For the past several years, we've stopped verbal communication. We no longer speak over the phone nor go out places. He has his life and I have mine…but we do keep up to date on the wonderful world of Facebook.

His relationship status changes from "single" to "in a relationship" then back to "single" at least four times a year. He's travelled to different states to "meet" a new guy. Next month, he's flying to New York to meet someone he's friended on Facebook.

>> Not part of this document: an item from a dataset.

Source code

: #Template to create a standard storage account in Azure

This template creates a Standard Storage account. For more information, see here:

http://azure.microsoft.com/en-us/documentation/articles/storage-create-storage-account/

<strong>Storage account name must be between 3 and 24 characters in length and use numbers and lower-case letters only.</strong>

Although, I think he's nuts, at the same time ~ I admire him. I admire the chances he takes in his search for love. He'll travel to find love. Be itto California, Arizona, other cities whithin Texas, and now New York. He's dating. He's single and he's willing to go anywhere to find what he's yearning for. Am I jelous? Maybe a little bit but not of him finding someone ~of him taking the chances. I thinkmy feelings are more admiration than jelousy.

 

Do I believe in love? Yes. But I also believe some people are meant to be alone and others are meant to be in love. I'm ok with being alone. Am I lonely? Sometimes but I don't dwell on it. I live one day at a time. I enjoy my surroundings and I enjoy seeing others in love. Would I want to be in love? Sure. Who wouldn't. But, I'm not going to dwell on what I don't have. Rather, I'm going to appreciate what I do have….and it's what everyone has. Life. Cherish it.Live it. Love it.

 

Thanks for reading my rambling.

 

Peace all!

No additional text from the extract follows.